> _WHAT THE EXERCISE ASKS_
A word-for-word copy of the entries, with images excluded, is the expected answer.

[Records contained in a dataset]
○ ○ ○ ○ ○ ○ ○

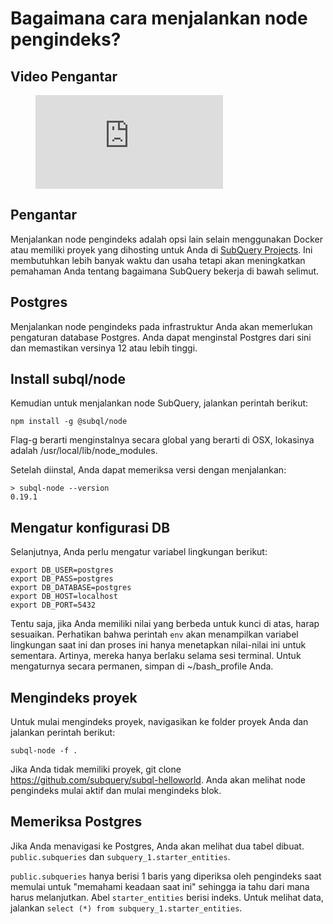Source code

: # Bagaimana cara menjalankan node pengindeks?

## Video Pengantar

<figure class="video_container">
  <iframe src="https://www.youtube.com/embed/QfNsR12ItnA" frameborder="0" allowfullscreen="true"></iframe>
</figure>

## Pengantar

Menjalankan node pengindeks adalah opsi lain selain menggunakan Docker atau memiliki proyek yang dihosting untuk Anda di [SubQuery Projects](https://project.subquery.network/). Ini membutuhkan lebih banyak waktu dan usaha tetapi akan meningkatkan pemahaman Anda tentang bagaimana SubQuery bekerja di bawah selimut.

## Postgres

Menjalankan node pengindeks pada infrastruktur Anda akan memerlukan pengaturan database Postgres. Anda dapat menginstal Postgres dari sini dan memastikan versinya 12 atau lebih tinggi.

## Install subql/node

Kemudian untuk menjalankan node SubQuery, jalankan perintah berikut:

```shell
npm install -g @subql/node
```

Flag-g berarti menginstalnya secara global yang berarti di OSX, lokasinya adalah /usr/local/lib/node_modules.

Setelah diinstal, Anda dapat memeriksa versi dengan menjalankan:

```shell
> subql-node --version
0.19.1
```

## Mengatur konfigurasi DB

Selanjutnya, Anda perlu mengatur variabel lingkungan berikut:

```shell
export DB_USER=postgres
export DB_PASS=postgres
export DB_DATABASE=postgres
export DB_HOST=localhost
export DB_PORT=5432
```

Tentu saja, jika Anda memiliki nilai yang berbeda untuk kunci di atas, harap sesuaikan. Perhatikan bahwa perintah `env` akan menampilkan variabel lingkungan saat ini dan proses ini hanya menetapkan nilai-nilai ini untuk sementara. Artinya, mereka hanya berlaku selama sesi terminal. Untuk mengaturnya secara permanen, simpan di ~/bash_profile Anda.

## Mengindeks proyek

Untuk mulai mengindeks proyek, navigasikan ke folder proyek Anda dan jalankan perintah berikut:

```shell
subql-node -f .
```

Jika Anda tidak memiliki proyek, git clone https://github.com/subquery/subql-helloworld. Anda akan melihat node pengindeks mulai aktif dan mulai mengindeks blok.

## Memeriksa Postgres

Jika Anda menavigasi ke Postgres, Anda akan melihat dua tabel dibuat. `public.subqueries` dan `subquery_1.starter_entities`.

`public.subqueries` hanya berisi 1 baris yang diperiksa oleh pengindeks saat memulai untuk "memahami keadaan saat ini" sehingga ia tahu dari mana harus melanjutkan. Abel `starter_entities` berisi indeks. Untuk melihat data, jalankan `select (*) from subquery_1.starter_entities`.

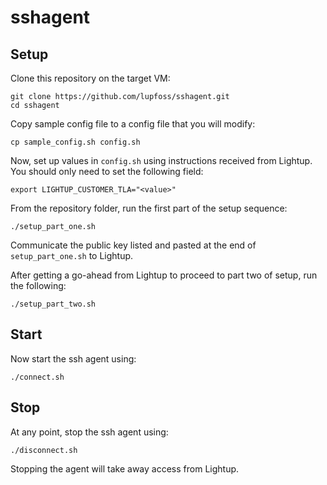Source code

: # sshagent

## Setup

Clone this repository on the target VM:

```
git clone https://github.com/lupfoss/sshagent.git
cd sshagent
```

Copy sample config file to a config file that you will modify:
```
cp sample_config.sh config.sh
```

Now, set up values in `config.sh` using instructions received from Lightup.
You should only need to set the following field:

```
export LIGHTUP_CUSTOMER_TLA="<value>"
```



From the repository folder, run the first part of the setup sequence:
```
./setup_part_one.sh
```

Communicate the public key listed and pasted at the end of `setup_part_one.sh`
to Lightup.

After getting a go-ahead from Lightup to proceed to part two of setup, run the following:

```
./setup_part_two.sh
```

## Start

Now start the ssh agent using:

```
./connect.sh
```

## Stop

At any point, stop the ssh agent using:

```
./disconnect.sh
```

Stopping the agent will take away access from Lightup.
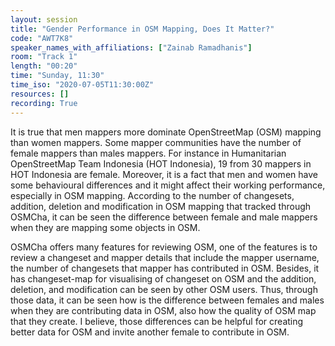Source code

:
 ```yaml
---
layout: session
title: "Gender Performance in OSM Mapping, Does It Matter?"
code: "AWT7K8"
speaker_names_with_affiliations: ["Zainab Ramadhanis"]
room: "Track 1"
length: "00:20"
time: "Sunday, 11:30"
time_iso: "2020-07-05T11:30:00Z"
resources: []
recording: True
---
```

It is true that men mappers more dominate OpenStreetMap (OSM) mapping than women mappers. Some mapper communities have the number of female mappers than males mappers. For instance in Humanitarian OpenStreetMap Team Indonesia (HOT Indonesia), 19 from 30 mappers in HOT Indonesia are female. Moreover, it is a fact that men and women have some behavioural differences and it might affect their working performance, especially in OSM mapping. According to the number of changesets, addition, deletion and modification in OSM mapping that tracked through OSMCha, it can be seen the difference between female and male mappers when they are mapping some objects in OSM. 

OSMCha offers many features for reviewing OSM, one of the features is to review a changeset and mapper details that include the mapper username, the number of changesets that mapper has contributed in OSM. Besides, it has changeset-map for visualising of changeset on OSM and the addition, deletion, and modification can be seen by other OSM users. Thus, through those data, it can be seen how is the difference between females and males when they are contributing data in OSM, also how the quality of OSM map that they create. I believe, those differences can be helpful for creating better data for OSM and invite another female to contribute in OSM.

○ ○ ○ ○ ○ ○ ○

> _SOLUTION TO THIS PROBLEM_
Source code

: # Bagaimana cara menjalankan node pengindeks?

## Video Pengantar

<figure class="video_container">
  <iframe src="https://www.youtube.com/embed/QfNsR12ItnA" frameborder="0" allowfullscreen="true"></iframe>
</figure>

## Pengantar

Menjalankan node pengindeks adalah opsi lain selain menggunakan Docker atau memiliki proyek yang dihosting untuk Anda di [SubQuery Projects](https://project.subquery.network/). Ini membutuhkan lebih banyak waktu dan usaha tetapi akan meningkatkan pemahaman Anda tentang bagaimana SubQuery bekerja di bawah selimut.

## Postgres

Menjalankan node pengindeks pada infrastruktur Anda akan memerlukan pengaturan database Postgres. Anda dapat menginstal Postgres dari sini dan memastikan versinya 12 atau lebih tinggi.

## Install subql/node

Kemudian untuk menjalankan node SubQuery, jalankan perintah berikut:

```shell
npm install -g @subql/node
```

Flag-g berarti menginstalnya secara global yang berarti di OSX, lokasinya adalah /usr/local/lib/node_modules.

Setelah diinstal, Anda dapat memeriksa versi dengan menjalankan:

```shell
> subql-node --version
0.19.1
```

## Mengatur konfigurasi DB

Selanjutnya, Anda perlu mengatur variabel lingkungan berikut:

```shell
export DB_USER=postgres
export DB_PASS=postgres
export DB_DATABASE=postgres
export DB_HOST=localhost
export DB_PORT=5432
```

Tentu saja, jika Anda memiliki nilai yang berbeda untuk kunci di atas, harap sesuaikan. Perhatikan bahwa perintah `env` akan menampilkan variabel lingkungan saat ini dan proses ini hanya menetapkan nilai-nilai ini untuk sementara. Artinya, mereka hanya berlaku selama sesi terminal. Untuk mengaturnya secara permanen, simpan di ~/bash_profile Anda.

## Mengindeks proyek

Untuk mulai mengindeks proyek, navigasikan ke folder proyek Anda dan jalankan perintah berikut:

```shell
subql-node -f .
```

Jika Anda tidak memiliki proyek, git clone https://github.com/subquery/subql-helloworld. Anda akan melihat node pengindeks mulai aktif dan mulai mengindeks blok.

## Memeriksa Postgres

Jika Anda menavigasi ke Postgres, Anda akan melihat dua tabel dibuat. `public.subqueries` dan `subquery_1.starter_entities`.

`public.subqueries` hanya berisi 1 baris yang diperiksa oleh pengindeks saat memulai untuk "memahami keadaan saat ini" sehingga ia tahu dari mana harus melanjutkan. Abel `starter_entities` berisi indeks. Untuk melihat data, jalankan `select (*) from subquery_1.starter_entities`.

Source code

: # sshagent

## Setup

Clone this repository on the target VM:

```
git clone https://github.com/lupfoss/sshagent.git
cd sshagent
```

Copy sample config file to a config file that you will modify:
```
cp sample_config.sh config.sh
```

Now, set up values in `config.sh` using instructions received from Lightup.
You should only need to set the following field:

```
export LIGHTUP_CUSTOMER_TLA="<value>"
```



From the repository folder, run the first part of the setup sequence:
```
./setup_part_one.sh
```

Communicate the public key listed and pasted at the end of `setup_part_one.sh`
to Lightup.

After getting a go-ahead from Lightup to proceed to part two of setup, run the following:

```
./setup_part_two.sh
```

## Start

Now start the ssh agent using:

```
./connect.sh
```

## Stop

At any point, stop the ssh agent using:

```
./disconnect.sh
```

Stopping the agent will take away access from Lightup.
Source code

:
 ```yaml
---
layout: session
title: "Gender Performance in OSM Mapping, Does It Matter?"
code: "AWT7K8"
speaker_names_with_affiliations: ["Zainab Ramadhanis"]
room: "Track 1"
length: "00:20"
time: "Sunday, 11:30"
time_iso: "2020-07-05T11:30:00Z"
resources: []
recording: True
---
```

It is true that men mappers more dominate OpenStreetMap (OSM) mapping than women mappers. Some mapper communities have the number of female mappers than males mappers. For instance in Humanitarian OpenStreetMap Team Indonesia (HOT Indonesia), 19 from 30 mappers in HOT Indonesia are female. Moreover, it is a fact that men and women have some behavioural differences and it might affect their working performance, especially in OSM mapping. According to the number of changesets, addition, deletion and modification in OSM mapping that tracked through OSMCha, it can be seen the difference between female and male mappers when they are mapping some objects in OSM. 

OSMCha offers many features for reviewing OSM, one of the features is to review a changeset and mapper details that include the mapper username, the number of changesets that mapper has contributed in OSM. Besides, it has changeset-map for visualising of changeset on OSM and the addition, deletion, and modification can be seen by other OSM users. Thus, through those data, it can be seen how is the difference between females and males when they are contributing data in OSM, also how the quality of OSM map that they create. I believe, those differences can be helpful for creating better data for OSM and invite another female to contribute in OSM.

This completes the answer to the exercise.